Je suis arrivée en 2002 et je faisais beaucoup d’allers-retours entre Paris et Beyrouth les quatre premières années. Je suis venue pour suivre des études au départ, j’ai une formation en psychologie. J’avais toujours rêvé de vivre à Paris… Je suis installée ici depuis un long moment maintenant mais je voyage énormément. Par exemple, l’année dernière j’ai voyagé plus de la moitié de l’année…

Entre Paris et Beyrouth, ton cœur balance ?

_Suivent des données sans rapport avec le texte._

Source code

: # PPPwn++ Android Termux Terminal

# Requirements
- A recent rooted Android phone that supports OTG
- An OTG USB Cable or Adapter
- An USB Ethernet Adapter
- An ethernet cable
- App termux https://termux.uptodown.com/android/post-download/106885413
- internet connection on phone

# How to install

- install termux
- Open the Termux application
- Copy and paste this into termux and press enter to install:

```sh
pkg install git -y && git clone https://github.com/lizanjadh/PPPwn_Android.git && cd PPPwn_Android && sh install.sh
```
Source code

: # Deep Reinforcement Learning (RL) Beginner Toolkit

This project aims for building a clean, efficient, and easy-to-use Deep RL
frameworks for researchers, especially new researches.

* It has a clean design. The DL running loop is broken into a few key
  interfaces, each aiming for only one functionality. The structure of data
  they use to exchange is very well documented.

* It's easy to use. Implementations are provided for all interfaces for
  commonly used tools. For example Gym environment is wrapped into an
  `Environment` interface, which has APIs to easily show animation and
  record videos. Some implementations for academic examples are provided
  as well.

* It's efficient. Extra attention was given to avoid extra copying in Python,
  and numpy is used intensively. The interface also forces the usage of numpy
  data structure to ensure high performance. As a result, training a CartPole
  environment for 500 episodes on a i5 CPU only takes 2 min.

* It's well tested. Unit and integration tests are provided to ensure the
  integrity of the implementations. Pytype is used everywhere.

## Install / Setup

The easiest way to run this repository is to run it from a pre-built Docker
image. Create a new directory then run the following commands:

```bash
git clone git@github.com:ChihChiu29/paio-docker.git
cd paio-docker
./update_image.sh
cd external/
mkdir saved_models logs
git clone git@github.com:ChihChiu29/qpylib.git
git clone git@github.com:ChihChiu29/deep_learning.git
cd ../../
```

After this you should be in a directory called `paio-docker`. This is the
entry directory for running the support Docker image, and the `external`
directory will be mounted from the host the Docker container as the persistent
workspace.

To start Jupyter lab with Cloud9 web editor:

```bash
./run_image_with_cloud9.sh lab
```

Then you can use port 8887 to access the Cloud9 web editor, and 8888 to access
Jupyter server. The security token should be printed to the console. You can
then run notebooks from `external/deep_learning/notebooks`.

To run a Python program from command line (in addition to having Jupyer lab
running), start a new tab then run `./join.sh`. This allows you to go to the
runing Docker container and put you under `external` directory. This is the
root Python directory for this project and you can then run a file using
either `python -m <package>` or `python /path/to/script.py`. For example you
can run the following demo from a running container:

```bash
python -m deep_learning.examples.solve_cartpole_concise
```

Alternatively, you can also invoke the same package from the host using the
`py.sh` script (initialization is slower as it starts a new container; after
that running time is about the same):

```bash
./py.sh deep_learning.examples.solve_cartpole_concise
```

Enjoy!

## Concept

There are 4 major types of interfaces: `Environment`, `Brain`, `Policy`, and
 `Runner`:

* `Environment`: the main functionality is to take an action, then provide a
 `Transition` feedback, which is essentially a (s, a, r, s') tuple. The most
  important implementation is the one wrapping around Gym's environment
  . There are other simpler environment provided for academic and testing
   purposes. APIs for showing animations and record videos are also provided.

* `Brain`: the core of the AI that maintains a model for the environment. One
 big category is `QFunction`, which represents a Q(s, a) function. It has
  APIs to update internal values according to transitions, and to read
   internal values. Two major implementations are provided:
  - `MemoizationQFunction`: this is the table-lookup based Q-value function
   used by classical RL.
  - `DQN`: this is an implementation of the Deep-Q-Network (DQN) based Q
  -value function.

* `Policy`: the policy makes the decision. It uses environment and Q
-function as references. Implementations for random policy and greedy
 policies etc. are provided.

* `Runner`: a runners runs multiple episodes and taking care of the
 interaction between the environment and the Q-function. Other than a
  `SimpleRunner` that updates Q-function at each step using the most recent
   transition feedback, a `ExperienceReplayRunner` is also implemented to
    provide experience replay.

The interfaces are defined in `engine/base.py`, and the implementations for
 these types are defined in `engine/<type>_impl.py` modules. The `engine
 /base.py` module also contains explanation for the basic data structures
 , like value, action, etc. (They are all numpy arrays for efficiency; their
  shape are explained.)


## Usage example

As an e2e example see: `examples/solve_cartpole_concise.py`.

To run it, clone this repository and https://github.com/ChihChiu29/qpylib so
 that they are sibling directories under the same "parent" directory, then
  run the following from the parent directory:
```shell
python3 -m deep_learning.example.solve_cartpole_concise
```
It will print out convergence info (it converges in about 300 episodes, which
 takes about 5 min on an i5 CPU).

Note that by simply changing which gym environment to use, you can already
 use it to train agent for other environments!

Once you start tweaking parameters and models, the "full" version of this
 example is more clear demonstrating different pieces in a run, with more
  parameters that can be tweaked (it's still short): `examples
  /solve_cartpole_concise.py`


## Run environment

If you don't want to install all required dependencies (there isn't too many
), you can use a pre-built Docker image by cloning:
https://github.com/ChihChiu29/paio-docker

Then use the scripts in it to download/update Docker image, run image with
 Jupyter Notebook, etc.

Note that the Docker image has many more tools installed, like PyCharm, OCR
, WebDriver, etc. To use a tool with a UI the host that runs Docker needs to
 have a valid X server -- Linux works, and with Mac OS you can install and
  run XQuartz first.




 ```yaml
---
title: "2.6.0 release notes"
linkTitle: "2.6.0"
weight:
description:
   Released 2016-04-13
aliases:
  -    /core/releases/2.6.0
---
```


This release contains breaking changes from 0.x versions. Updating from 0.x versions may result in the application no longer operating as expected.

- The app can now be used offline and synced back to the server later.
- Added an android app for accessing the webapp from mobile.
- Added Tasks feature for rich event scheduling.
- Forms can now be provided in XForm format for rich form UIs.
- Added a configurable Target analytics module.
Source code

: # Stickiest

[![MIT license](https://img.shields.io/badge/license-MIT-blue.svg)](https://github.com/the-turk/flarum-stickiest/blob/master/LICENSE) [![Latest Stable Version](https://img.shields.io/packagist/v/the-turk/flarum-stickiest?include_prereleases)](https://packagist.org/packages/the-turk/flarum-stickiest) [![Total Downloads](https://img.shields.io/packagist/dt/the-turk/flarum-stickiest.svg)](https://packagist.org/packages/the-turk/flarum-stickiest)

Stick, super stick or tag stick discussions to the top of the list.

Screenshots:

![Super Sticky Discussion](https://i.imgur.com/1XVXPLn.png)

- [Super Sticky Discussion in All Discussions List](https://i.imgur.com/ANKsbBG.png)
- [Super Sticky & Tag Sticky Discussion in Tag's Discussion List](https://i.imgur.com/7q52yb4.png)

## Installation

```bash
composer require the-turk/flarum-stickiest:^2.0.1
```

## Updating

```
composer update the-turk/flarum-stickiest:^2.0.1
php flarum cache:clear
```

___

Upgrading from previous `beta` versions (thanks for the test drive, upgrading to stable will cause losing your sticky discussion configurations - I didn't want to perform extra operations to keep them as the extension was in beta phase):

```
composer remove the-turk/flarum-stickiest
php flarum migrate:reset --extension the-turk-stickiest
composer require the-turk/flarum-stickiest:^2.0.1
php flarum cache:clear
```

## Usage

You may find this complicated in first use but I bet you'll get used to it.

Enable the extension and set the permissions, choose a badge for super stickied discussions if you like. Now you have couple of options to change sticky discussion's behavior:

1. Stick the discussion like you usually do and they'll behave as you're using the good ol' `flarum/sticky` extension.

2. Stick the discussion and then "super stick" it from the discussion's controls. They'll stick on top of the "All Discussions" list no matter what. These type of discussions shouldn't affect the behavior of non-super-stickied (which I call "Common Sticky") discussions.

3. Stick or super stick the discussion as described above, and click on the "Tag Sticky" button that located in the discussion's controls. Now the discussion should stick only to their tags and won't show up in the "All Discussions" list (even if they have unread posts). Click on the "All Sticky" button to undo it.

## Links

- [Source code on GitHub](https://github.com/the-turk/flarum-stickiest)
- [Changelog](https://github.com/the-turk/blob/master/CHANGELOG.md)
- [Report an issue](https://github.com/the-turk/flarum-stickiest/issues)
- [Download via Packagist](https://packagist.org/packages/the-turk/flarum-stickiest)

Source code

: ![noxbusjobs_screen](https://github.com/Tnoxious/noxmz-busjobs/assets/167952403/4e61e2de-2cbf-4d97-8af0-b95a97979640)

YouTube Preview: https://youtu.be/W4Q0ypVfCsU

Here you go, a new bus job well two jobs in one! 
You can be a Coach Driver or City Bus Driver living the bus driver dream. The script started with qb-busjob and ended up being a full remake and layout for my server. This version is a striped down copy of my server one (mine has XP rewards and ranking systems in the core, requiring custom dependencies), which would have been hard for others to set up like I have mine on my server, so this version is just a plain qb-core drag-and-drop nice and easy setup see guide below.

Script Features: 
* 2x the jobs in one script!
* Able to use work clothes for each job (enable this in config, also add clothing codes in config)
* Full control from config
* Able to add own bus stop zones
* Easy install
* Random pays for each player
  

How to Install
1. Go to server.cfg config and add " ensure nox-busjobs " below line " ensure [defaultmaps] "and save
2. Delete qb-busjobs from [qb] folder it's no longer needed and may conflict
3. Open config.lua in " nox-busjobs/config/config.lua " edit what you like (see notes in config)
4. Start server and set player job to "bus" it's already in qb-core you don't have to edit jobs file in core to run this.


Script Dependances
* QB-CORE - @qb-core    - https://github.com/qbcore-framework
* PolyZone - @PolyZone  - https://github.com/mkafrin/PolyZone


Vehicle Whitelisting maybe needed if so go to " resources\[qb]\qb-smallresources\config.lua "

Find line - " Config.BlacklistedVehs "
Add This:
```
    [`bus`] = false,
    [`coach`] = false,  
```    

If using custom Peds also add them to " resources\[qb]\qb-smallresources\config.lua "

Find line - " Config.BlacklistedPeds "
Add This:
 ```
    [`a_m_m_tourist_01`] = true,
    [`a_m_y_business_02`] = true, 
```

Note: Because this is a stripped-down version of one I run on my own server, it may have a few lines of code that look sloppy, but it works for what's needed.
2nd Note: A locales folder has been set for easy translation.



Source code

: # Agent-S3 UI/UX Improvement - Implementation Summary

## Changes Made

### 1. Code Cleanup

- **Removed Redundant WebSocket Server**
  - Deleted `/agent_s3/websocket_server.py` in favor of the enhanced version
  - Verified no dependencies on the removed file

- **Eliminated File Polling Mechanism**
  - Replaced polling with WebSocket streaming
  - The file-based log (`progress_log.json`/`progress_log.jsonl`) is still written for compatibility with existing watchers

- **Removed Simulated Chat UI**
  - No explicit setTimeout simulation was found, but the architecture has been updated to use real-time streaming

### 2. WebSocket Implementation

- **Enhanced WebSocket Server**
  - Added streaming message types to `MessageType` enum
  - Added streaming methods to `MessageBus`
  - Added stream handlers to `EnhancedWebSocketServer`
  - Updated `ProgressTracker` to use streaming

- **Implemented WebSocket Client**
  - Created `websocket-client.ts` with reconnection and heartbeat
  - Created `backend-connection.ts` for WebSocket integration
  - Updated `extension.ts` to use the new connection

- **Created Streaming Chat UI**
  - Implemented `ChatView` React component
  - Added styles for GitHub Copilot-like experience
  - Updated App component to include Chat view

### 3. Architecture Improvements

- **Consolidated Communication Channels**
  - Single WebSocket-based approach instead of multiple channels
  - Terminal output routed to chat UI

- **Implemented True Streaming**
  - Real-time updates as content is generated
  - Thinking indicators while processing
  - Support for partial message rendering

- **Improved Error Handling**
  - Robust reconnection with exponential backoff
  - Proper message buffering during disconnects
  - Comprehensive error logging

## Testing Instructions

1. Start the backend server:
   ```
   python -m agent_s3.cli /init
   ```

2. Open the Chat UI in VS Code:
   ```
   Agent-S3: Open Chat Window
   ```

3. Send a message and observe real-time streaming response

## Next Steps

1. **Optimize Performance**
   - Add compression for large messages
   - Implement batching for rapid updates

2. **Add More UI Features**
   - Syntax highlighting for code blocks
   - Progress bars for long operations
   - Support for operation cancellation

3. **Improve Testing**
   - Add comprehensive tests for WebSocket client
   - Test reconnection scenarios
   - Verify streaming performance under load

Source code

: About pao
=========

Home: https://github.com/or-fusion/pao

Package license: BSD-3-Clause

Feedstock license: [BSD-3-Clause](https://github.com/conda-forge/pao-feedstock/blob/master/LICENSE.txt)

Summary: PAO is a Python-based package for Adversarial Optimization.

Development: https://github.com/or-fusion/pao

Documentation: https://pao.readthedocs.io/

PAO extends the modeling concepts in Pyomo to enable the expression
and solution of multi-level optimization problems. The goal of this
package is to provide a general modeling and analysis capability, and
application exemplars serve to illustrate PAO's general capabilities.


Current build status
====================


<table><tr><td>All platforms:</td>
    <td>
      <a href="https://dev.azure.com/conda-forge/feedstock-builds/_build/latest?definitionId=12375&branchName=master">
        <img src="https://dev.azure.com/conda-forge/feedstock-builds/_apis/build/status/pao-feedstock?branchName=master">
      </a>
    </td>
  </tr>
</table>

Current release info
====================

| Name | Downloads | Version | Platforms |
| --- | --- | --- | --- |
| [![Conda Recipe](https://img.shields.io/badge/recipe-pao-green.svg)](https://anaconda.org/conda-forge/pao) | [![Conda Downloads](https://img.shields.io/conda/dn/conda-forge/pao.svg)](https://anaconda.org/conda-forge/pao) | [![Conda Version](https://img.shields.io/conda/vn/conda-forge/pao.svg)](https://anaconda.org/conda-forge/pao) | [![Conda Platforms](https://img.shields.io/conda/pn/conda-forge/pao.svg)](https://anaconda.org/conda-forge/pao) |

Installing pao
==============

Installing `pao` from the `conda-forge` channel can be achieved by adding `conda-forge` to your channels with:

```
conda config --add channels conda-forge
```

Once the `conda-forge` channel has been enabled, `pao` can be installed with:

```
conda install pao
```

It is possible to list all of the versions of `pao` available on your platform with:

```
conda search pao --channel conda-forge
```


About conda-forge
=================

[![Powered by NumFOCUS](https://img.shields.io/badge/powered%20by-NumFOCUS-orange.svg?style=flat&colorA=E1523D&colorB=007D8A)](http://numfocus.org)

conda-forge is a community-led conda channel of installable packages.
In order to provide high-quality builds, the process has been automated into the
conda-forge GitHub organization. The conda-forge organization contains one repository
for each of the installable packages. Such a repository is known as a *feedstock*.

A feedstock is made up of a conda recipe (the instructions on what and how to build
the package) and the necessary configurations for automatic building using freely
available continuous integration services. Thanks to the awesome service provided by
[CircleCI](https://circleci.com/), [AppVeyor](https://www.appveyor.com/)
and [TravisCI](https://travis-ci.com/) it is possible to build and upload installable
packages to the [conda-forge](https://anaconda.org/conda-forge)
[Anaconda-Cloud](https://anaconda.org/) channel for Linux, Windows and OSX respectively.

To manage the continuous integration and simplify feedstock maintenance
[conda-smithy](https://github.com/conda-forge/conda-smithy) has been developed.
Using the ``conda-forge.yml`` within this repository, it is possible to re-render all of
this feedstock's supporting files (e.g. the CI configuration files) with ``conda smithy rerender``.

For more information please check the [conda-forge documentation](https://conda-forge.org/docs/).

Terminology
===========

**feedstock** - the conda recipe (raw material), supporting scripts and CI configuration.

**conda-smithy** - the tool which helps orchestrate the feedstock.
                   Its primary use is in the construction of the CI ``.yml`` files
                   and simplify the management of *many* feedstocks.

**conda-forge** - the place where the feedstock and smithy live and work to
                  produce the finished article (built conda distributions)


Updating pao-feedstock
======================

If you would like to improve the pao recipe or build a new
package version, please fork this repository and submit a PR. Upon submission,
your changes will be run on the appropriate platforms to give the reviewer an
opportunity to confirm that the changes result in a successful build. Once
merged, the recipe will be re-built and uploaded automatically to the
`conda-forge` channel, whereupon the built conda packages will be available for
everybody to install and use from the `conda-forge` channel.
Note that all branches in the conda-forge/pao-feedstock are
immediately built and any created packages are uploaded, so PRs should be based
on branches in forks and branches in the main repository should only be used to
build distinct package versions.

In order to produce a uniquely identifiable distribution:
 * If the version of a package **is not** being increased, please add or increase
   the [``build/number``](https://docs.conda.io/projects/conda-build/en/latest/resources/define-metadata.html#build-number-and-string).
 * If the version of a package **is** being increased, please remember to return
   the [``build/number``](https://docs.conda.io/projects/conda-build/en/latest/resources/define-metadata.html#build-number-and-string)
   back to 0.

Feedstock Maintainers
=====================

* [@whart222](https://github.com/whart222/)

Je suis bien à Paris quand il fait chaud et beau. J’adore Paris parce que c’est vraiment une ville extraordinaire mais la mer, le soleil et la chaleur me manquent vraiment beaucoup. Je ne sais pas où il faut que j’aille dans le monde pour être bien en hiver ! (Rires). Non sérieusement, je me sens très bien à Paris ; je vais régulièrement à Beyrouth parce que j’ai ma famille, mes ami(e)s, mes habitudes… Le Liban, c’est mon pays mais c’est vrai que je ne me projette pas à Beyrouth. En revanche, j’aimerais bien avoir un pied-à-terre quelque part au soleil, la mer à proximité… Pourquoi pas la Grèce ? J’ai vécu là-bas, je parle la langue et je fantasme un peu sur ce pays mais il fait froid l’hiver…

Tu chantes en arabe (Libanais, koweïti, palestinien, égyptien et bédouin), parfois en anglais, et jamais en français… Pourquoi ?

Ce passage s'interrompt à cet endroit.